Work request: Find the word "Enchanted" in the records below. List each line containing it.
╭──
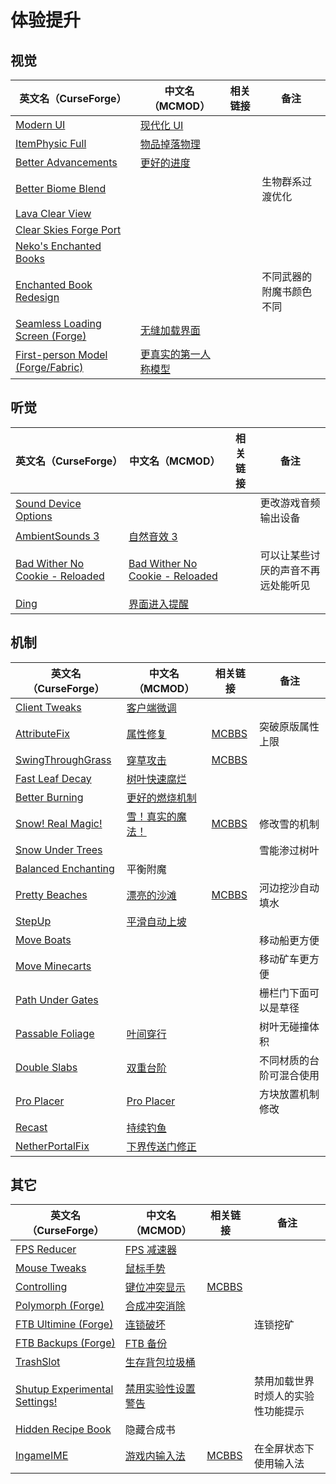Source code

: # 体验提升

## 视觉

| 英文名（CurseForge）                                                                                          | 中文名（MCMOD）                                              | 相关链接 | 备注                     |
| ------------------------------------------------------------------------------------------------------------- | ------------------------------------------------------------ | -------- | ------------------------ |
| [Modern UI](https://www.curseforge.com/minecraft/mc-mods/modern-ui)                                           | [现代化 UI](https://www.mcmod.cn/class/2454.html)            |          |                          |
| [ItemPhysic Full](https://www.curseforge.com/minecraft/mc-mods/itemphysic)                                    | [物品掉落物理](https://www.mcmod.cn/class/932.html)          |          |                          |
| [Better Advancements](https://www.curseforge.com/minecraft/mc-mods/better-advancements)                       | [更好的进度](https://www.mcmod.cn/class/1530.html)           |          |                          |
| [Better Biome Blend](https://www.curseforge.com/minecraft/mc-mods/better-biome-blend)                         |                                                              |          | 生物群系过渡优化         |
| [Lava Clear View](https://www.curseforge.com/minecraft/mc-mods/lava-clear-view)                               |                                                              |          |                          |
| [Clear Skies Forge Port](https://www.curseforge.com/minecraft/mc-mods/clear-skies-forge-port)                 |                                                              |          |                          |
| [Neko's Enchanted Books](https://www.curseforge.com/minecraft/mc-mods/nekos-enchanted-books)                  |                                                              |          |                          |
| [Enchanted Book Redesign](https://www.curseforge.com/minecraft/mc-mods/enchanted-book-redesign)               |                                                              |          | 不同武器的附魔书颜色不同 |
| [Seamless Loading Screen (Forge)](https://www.curseforge.com/minecraft/mc-mods/seamless-loading-screen-forge) | [无缝加载界面](https://www.mcmod.cn/class/3912.html)         |          |                          |
| [First-person Model (Forge/Fabric)](https://www.curseforge.com/minecraft/mc-mods/first-person-model)          | [更真实的第一人称模型](https://www.mcmod.cn/class/4391.html) |          |                          |

## 听觉

| 英文名（CurseForge）                                                                                          | 中文名（MCMOD）                                                         | 相关链接 | 备注                               |
| ------------------------------------------------------------------------------------------------------------- | ----------------------------------------------------------------------- | -------- | ---------------------------------- |
| [Sound Device Options](https://www.curseforge.com/minecraft/mc-mods/more-sound-config)                        |                                                                         |          | 更改游戏音频输出设备               |
| [AmbientSounds 3](https://www.curseforge.com/minecraft/mc-mods/ambientsounds)                                 | [自然音效 3](https://www.mcmod.cn/class/2947.html)                      |          |                                    |
| [Bad Wither No Cookie - Reloaded](https://www.curseforge.com/minecraft/mc-mods/bad-wither-no-cookie-reloaded) | [Bad Wither No Cookie - Reloaded](https://www.mcmod.cn/class/1742.html) |          | 可以让某些讨厌的声音不再远处能听见 |
| [Ding](https://www.curseforge.com/minecraft/mc-mods/ding)                                                     | [界面进入提醒](https://www.mcmod.cn/class/428.html)                     |          |                                    |

## 机制

| 英文名（CurseForge）                                                                    | 中文名（MCMOD）                                          | 相关链接                                               | 备注                     |
| --------------------------------------------------------------------------------------- | -------------------------------------------------------- | ------------------------------------------------------ | ------------------------ |
| [Client Tweaks](https://www.curseforge.com/minecraft/mc-mods/client-tweaks)             | [客户端微调](https://www.mcmod.cn/class/2012.html)       |                                                        |                          |
| [AttributeFix](https://www.curseforge.com/minecraft/mc-mods/attributefix)               | [属性修复](https://www.mcmod.cn/class/2264.html)         | [MCBBS](https://www.mcbbs.net/thread-939188-1-1.html)  | 突破原版属性上限         |
| [SwingThroughGrass](https://www.curseforge.com/minecraft/mc-mods/swingthroughgrass)     | [穿草攻击](https://www.mcmod.cn/class/1465.html)         | [MCBBS](https://www.mcbbs.net/thread-691271-1-1.html)  |                          |
| [Fast Leaf Decay](https://www.curseforge.com/minecraft/mc-mods/fast-leaf-decay)         | [树叶快速腐烂](https://www.mcmod.cn/class/1173.html)     |                                                        |                          |
| [Better Burning](https://www.curseforge.com/minecraft/mc-mods/better-burning)           | [更好的燃烧机制](https://www.mcmod.cn/class/2780.html)   |                                                        |                          |
| [Snow! Real Magic!](https://www.curseforge.com/minecraft/mc-mods/snow-real-magic)       | [雪！真实的魔法！](https://www.mcmod.cn/class/2106.html) | [MCBBS](https://www.mcbbs.net/thread-871191-1-11.html) | 修改雪的机制             |
| [Snow Under Trees](https://www.curseforge.com/minecraft/mc-mods/snow-under-trees)       |                                                          |                                                        | 雪能渗过树叶             |
| [Balanced Enchanting](https://www.curseforge.com/minecraft/mc-mods/balanced-enchanting) | 平衡附魔                                                 |                                                        |                          |
| [Pretty Beaches](https://www.curseforge.com/minecraft/mc-mods/pretty-beaches)           | [漂亮的沙滩](https://www.mcmod.cn/class/2723.html)       | [MCBBS](https://www.mcbbs.net/thread-788096-1-1.html)  | 河边挖沙自动填水         |
| [StepUp](https://www.curseforge.com/minecraft/mc-mods/stepup)                           | [平滑自动上坡](https://www.mcmod.cn/class/2784.html)     |                                                        |                          |
| [Move Boats](https://www.curseforge.com/minecraft/mc-mods/move-boats)                   |                                                          |                                                        | 移动船更方便             |
| [Move Minecarts](https://www.curseforge.com/minecraft/mc-mods/move-minecarts)           |                                                          |                                                        | 移动矿车更方便           |
| [Path Under Gates](https://www.curseforge.com/minecraft/mc-mods/path-under-gates)       |                                                          |                                                        | 栅栏门下面可以是草径     |
| [Passable Foliage](https://www.curseforge.com/minecraft/mc-mods/passable-foliage)       | [叶间穿行](https://www.mcmod.cn/class/3162.html)         |                                                        | 树叶无碰撞体积           |
| [Double Slabs](https://www.curseforge.com/minecraft/mc-mods/double-slabs)               | [双重台阶](https://www.mcmod.cn/class/3328.html)         |                                                        | 不同材质的台阶可混合使用 |
| [Pro Placer](https://www.curseforge.com/minecraft/mc-mods/pro-placer)                   | [Pro Placer](https://www.mcmod.cn/class/3655.html)       |                                                        | 方块放置机制修改         |
| [Recast](https://www.curseforge.com/minecraft/mc-mods/recast)                           | [持续钓鱼](https://www.mcmod.cn/class/4308.html)         |                                                        |                          |
| [NetherPortalFix](https://www.curseforge.com/minecraft/mc-mods/netherportalfix)         | [下界传送门修正](https://www.mcmod.cn/class/811.html)    |                                                        |                          |

## 其它

| 英文名（CurseForge）                                                                                       | 中文名（MCMOD）                                            | 相关链接                                               | 备注                               |
| ---------------------------------------------------------------------------------------------------------- | ---------------------------------------------------------- | ------------------------------------------------------ | ---------------------------------- |
| [FPS Reducer](https://www.curseforge.com/minecraft/mc-mods/fps-reducer)                                    | [FPS 减速器](https://www.mcmod.cn/class/1815.html)         |                                                        |                                    |
| [Mouse Tweaks](https://www.curseforge.com/minecraft/mc-mods/mouse-tweaks)                                  | [鼠标手势](https://www.mcmod.cn/class/1162.html)           |                                                        |                                    |
| [Controlling](https://www.curseforge.com/minecraft/mc-mods/controlling)                                    | [键位冲突显示](https://www.mcmod.cn/class/1191.html)       | [MCBBS](https://www.mcbbs.net/thread-713187-1-1.html)  |                                    |
| [Polymorph (Forge)](https://www.curseforge.com/minecraft/mc-mods/polymorph)                                | [合成冲突消除](https://www.mcmod.cn/class/2895.html)       |                                                        |                                    |
| [FTB Ultimine (Forge)](https://www.curseforge.com/minecraft/mc-mods/ftb-ultimine-forge)                    | [连锁破坏](https://www.mcmod.cn/class/3004.html)           |                                                        | 连锁挖矿                           |
| [FTB Backups (Forge)](https://www.curseforge.com/minecraft/mc-mods/ftb-backups-forge)                      | [FTB 备份](https://www.mcmod.cn/class/2127.html)           |                                                        |                                    |
| [TrashSlot](https://www.curseforge.com/minecraft/mc-mods/trashslot)                                        | [生存背包垃圾桶](https://www.mcmod.cn/class/1893.html)     |                                                        |                                    |
| [Shutup Experimental Settings!](https://www.curseforge.com/minecraft/mc-mods/shutup-experimental-settings) | [禁用实验性设置警告](https://www.mcmod.cn/class/3448.html) |                                                        | 禁用加载世界时烦人的实验性功能提示 |
| [Hidden Recipe Book](https://www.curseforge.com/minecraft/mc-mods/hidden-recipe-book)                      | 隐藏合成书                                                 |                                                        |                                    |
| [IngameIME](https://www.curseforge.com/minecraft/mc-mods/ingameime)                                        | [游戏内输入法](https://www.mcmod.cn/class/3786.html)       | [MCBBS](https://www.mcbbs.net/thread-1158421-1-1.html) | 在全屏状态下使用输入法             |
╰──
Response to the task:
| [Neko's Enchanted Books](https://www.curseforge.com/minecraft/mc-mods/nekos-enchanted-books)                  |                                                              |          |                          |
| [Enchanted Book Redesign](https://www.curseforge.com/minecraft/mc-mods/enchanted-book-redesign)               |                                                              |          | 不同武器的附魔书颜色不同 |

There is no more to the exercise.